Clustering with a Key-Value Store

Let’s say you have a dataset you’d like to cluster. Let’s say you don’t want to write more than 5 lines of code. Let’s say that your only tool is a key-value store. (Why might you be in this position? Perhaps your dataset is really really (really) big and only simple things will scale. Maybe it’s in fact INFINITE and you’re clustering a stream. Maybe MapReduce is just a really big hammer. 🔨👷 Why you’d only want to write 5 lines of code is left as an exercise to the reader.) 

At any rate, you would like to make clusters out of your data, but you only get to look at each item once in isolation. After looking at it you have to decide what cluster it should go to, at that moment, without looking at any other information, or any other items in your dataset. You only get one shot, do not throw it away! How can we accomplish this?

Ideally we want a magic function, key(X) where key(X) = key(Y) if and only if X and Y should be in the same cluster. We don’t have such a function! (sorry) But we do have something pretty close.

Let’s say you have a function H(X) that computes a hash of your item, and your hash has the following property, \Pr\left[H(X) = H(Y)\right] = sim(X, Y) for some similarity measure sim. H(X) is called a “locality sensitive hash” for sim. This is pretty close to we want! Things that are similar to each other will have a high probability of sharing a key, and things that are dissimilar to each other have a low probability of sharing a key. Later we’ll talk about how to make this behave a bit more like our magic function, but for now, lets talk about how to build this one.

// C++ code implementing each algorithm will be in a block like this one
// at the end of each section.

Building a Simple H(X): MinHash

Suppose you have two sets, X and Y, and you would like to know how similar they are. First you might ask, how big is their intersection?

\displaystyle |X\cap Y|

That’s nice, but isn’t comparable across different sizes of sets, so let’s normalize it by the union of the two sizes.

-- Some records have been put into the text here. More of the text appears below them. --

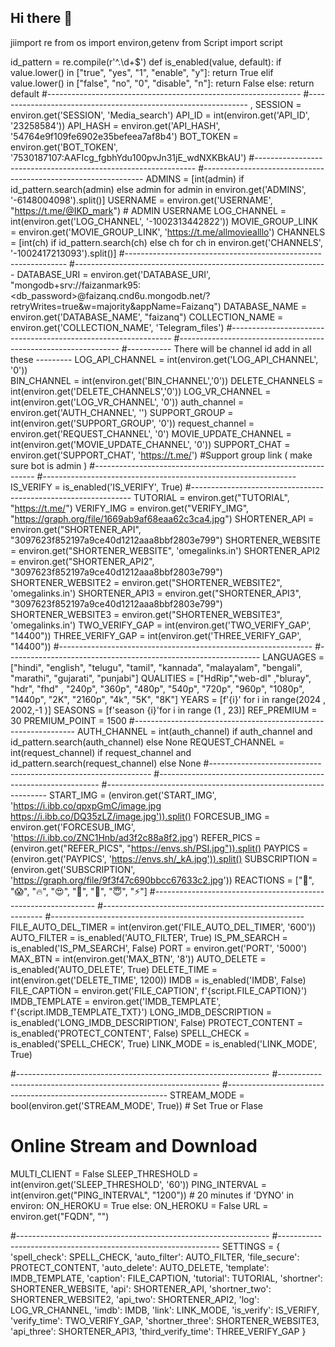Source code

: ## Hi there 👋
jiimport re
from os import environ,getenv
from Script import script

id_pattern = re.compile(r'^.\d+$')
def is_enabled(value, default):
    if value.lower() in ["true", "yes", "1", "enable", "y"]:
        return True
    elif value.lower() in ["false", "no", "0", "disable", "n"]:
        return False
    else:
        return default
#---------------------------------------------------------------
#---------------------------------------------------------------         ,
SESSION = environ.get('SESSION', 'Media_search')
API_ID = int(environ.get('API_ID', '23258584'))
API_HASH = environ.get('API_HASH', '54764e9f109fe6902e35befeea7af8b4')
BOT_TOKEN = environ.get('BOT_TOKEN', '7530187107:AAFIcg_fgbhYdu100pvJn31jE_wdNXKBkAU')
#---------------------------------------------------------------
#---------------------------------------------------------------
ADMINS = [int(admin) if id_pattern.search(admin) else admin for admin in environ.get('ADMINS', '-6148004098').split()]
USERNAME = environ.get('USERNAME', "https://t.me/@IKD_mark") # ADMIN USERNAME
LOG_CHANNEL = int(environ.get('LOG_CHANNEL', '-1002313442822'))
MOVIE_GROUP_LINK = environ.get('MOVIE_GROUP_LINK', 'https://t.me/allmoviealllo')
CHANNELS = [int(ch) if id_pattern.search(ch) else ch for ch in environ.get('CHANNELS', '-1002417213093').split()]
#---------------------------------------------------------------
#---------------------------------------------------------------
DATABASE_URI = environ.get('DATABASE_URI', "mongodb+srv://faizanmark95:<db_password>@faizanq.cnd6u.mongodb.net/?retryWrites=true&w=majority&appName=Faizanq")
DATABASE_NAME = environ.get('DATABASE_NAME', "faizanq")
COLLECTION_NAME = environ.get('COLLECTION_NAME', 'Telegram_files')
#---------------------------------------------------------------
#---------------------------------------------------------------
#----------- There will be channel id add in all these ---------
LOG_API_CHANNEL = int(environ.get('LOG_API_CHANNEL', '0'))  
BIN_CHANNEL = int(environ.get('BIN_CHANNEL','0'))
DELETE_CHANNELS = int(environ.get('DELETE_CHANNELS','0'))
LOG_VR_CHANNEL = int(environ.get('LOG_VR_CHANNEL', '0'))
auth_channel = environ.get('AUTH_CHANNEL', '')
SUPPORT_GROUP = int(environ.get('SUPPORT_GROUP', '0'))
request_channel = environ.get('REQUEST_CHANNEL', '0')
MOVIE_UPDATE_CHANNEL = int(environ.get('MOVIE_UPDATE_CHANNEL', '0'))
SUPPORT_CHAT = environ.get('SUPPORT_CHAT', 'https://t.me/') #Support group link ( make sure bot is admin )
#---------------------------------------------------------------
#---------------------------------------------------------------
IS_VERIFY = is_enabled('IS_VERIFY', True)
#---------------------------------------------------------------
TUTORIAL = environ.get("TUTORIAL", "https://t.me/")
VERIFY_IMG = environ.get("VERIFY_IMG", "https://graph.org/file/1669ab9af68eaa62c3ca4.jpg")
SHORTENER_API = environ.get("SHORTENER_API", "3097623f852197a9ce40d1212aaa8bbf2803e799")
SHORTENER_WEBSITE = environ.get("SHORTENER_WEBSITE", 'omegalinks.in')
SHORTENER_API2 = environ.get("SHORTENER_API2", "3097623f852197a9ce40d1212aaa8bbf2803e799")
SHORTENER_WEBSITE2 = environ.get("SHORTENER_WEBSITE2", 'omegalinks.in')
SHORTENER_API3 = environ.get("SHORTENER_API3", "3097623f852197a9ce40d1212aaa8bbf2803e799")
SHORTENER_WEBSITE3 = environ.get("SHORTENER_WEBSITE3", 'omegalinks.in')
TWO_VERIFY_GAP = int(environ.get('TWO_VERIFY_GAP', "14400"))
THREE_VERIFY_GAP = int(environ.get('THREE_VERIFY_GAP', "14400"))
#---------------------------------------------------------------
#---------------------------------------------------------------
LANGUAGES = ["hindi", "english", "telugu", "tamil", "kannada", "malayalam", "bengali", "marathi", "gujarati", "punjabi"]
QUALITIES = ["HdRip","web-dl" ,"bluray", "hdr", "fhd" , "240p", "360p", "480p", "540p", "720p", "960p", "1080p", "1440p", "2K", "2160p", "4k", "5K", "8K"]
YEARS = [f'{i}' for i in range(2024 , 2002,-1 )]
SEASONS = [f'season {i}'for i in range (1 , 23)]
REF_PREMIUM = 30
PREMIUM_POINT = 1500
#---------------------------------------------------------------
AUTH_CHANNEL = int(auth_channel) if auth_channel and id_pattern.search(auth_channel) else None
REQUEST_CHANNEL = int(request_channel) if request_channel and id_pattern.search(request_channel) else None
#---------------------------------------------------------------
#---------------------------------------------------------------
#---------------------------------------------------------------
START_IMG = (environ.get('START_IMG', 'https://i.ibb.co/qpxpGmC/image.jpg https://i.ibb.co/DQ35zLZ/image.jpg')).split()
FORCESUB_IMG = environ.get('FORCESUB_IMG', 'https://i.ibb.co/ZNC1Hnb/ad3f2c88a8f2.jpg')
REFER_PICS = (environ.get("REFER_PICS", "https://envs.sh/PSI.jpg")).split() 
PAYPICS = (environ.get('PAYPICS', 'https://envs.sh/_kA.jpg')).split()
SUBSCRIPTION = (environ.get('SUBSCRIPTION', 'https://graph.org/file/9f3f47c690bbcc67633c2.jpg'))
REACTIONS = ["👀", "😱", "🔥", "😍", "🎉", "🥰", "😇", "⚡"]
#---------------------------------------------------------------
#---------------------------------------------------------------
#---------------------------------------------------------------
FILE_AUTO_DEL_TIMER = int(environ.get('FILE_AUTO_DEL_TIMER', '600'))
AUTO_FILTER = is_enabled('AUTO_FILTER', True)
IS_PM_SEARCH = is_enabled('IS_PM_SEARCH', False)
PORT = environ.get('PORT', '5000')
MAX_BTN = int(environ.get('MAX_BTN', '8'))
AUTO_DELETE = is_enabled('AUTO_DELETE', True)
DELETE_TIME = int(environ.get('DELETE_TIME', 1200))
IMDB = is_enabled('IMDB', False)
FILE_CAPTION = environ.get('FILE_CAPTION', f'{script.FILE_CAPTION}')
IMDB_TEMPLATE = environ.get('IMDB_TEMPLATE', f'{script.IMDB_TEMPLATE_TXT}')
LONG_IMDB_DESCRIPTION = is_enabled('LONG_IMDB_DESCRIPTION', False)
PROTECT_CONTENT = is_enabled('PROTECT_CONTENT', False)
SPELL_CHECK = is_enabled('SPELL_CHECK', True)
LINK_MODE = is_enabled('LINK_MODE', True)

#---------------------------------------------------------------
#---------------------------------------------------------------
#---------------------------------------------------------------
STREAM_MODE = bool(environ.get('STREAM_MODE', True)) # Set True or Flase
# Online Stream and Download

MULTI_CLIENT = False
SLEEP_THRESHOLD = int(environ.get('SLEEP_THRESHOLD', '60'))
PING_INTERVAL = int(environ.get("PING_INTERVAL", "1200"))  # 20 minutes
if 'DYNO' in environ:
    ON_HEROKU = True
else:
    ON_HEROKU = False
URL = environ.get("FQDN", "")

#---------------------------------------------------------------
#---------------------------------------------------------------
SETTINGS = {
            'spell_check': SPELL_CHECK,
            'auto_filter': AUTO_FILTER,
            'file_secure': PROTECT_CONTENT,
            'auto_delete': AUTO_DELETE,
            'template': IMDB_TEMPLATE,
            'caption': FILE_CAPTION,
            'tutorial': TUTORIAL,
            'shortner': SHORTENER_WEBSITE,
            'api': SHORTENER_API,
            'shortner_two': SHORTENER_WEBSITE2,
            'api_two': SHORTENER_API2,
            'log': LOG_VR_CHANNEL,
            'imdb': IMDB,
            'link': LINK_MODE, 
            'is_verify': IS_VERIFY, 
            'verify_time': TWO_VERIFY_GAP,
            'shortner_three': SHORTENER_WEBSITE3,
            'api_three': SHORTENER_API3,
            'third_verify_time': THREE_VERIFY_GAP
}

\displaystyle\text{J}(X,Y) = \frac{|X\cap Y|}{|X\cup Y|}

This is called the Jaccard Index, and is a common measure of set similarity. It has the nice property of being 0 when the sets are disjoint, and 1 when they are identical.

Suppose you have a uniform pseudo-random hash function h from elements in your set to the range [0,1]. For simplicity, assume that the output of h is unique for each input. I’ll use h(X) to denote the set of hashes produced by applying h to each element of X, i.e. \{h(X_1),h(X_2),h(X_3),...,h(X_n)\}.

Consider \min(h(X)). When you insert and delete elements from X, how often does \min(h(X)) change?

If you delete i from X then \min(h(X)) will only change if h(i)=\min(h(X)). Since any element has an equal chance of having the minimum hash value, the probability of this is \frac{1}{|X|}.

If you insert i into X  then \min(h(X)) will only change if h(i)<\min(h(X)). Again, since any element has an equal chance of having the minimum hash value, the probability of this is \frac{1}{|X|+1}.

For our purposes, this means that \min(h(X)) is useful as a stable description of X.

What is the probability that \min(h(X))=\min(h(Y))?

If an element produces the minimum hash in both sets on their own, it also produces the minimum hash in their union.

\min(h(X))=\min(h(Y)) if and only if \min(h(X\cup Y))=\min(h(X))=\min(h(Y)). Let i be the member of X\cup Y that produces the minimum hash value. The probability that X and Y share the minimum hash is equivalent to the probability that i is in both X and Y. Since any element of X\cup Y has an equal chance of having the minimum hash value, this becomes

\displaystyle \frac{|X\cap Y|}{|X\cup Y|}

Look familiar? Presto, we now have a Locality Sensitive Hash for the Jaccard Index.

\displaystyle H(X) = \min(h(X))

\displaystyle \Pr\left[H(X) = H(Y)\right]  = \frac{|X\cap Y|}{|X\cup Y|}

unsigned long long int MinHash(T X) {
  unsigned long long int min_hash = ULLONG_MAX;
  for (auto x : X) {
    min_hash = min(min_hash, Hash(x));
  return min_hash;

Tuning Precision and Recall with Combinatorics

Now that we have a locality sensitive hash, we can use combinatorics to build something that looks a bit more like our magic function. We can concatenate (or sum) hashes to perform an “AND” operation. Let H^A(X) = H(X, 1) + H(X, 2) + \ldots + H(X, A), i.e. concatenating A independent hashes. The probability that H^A(X) = H^A(Y) is then sim(X,Y)^A.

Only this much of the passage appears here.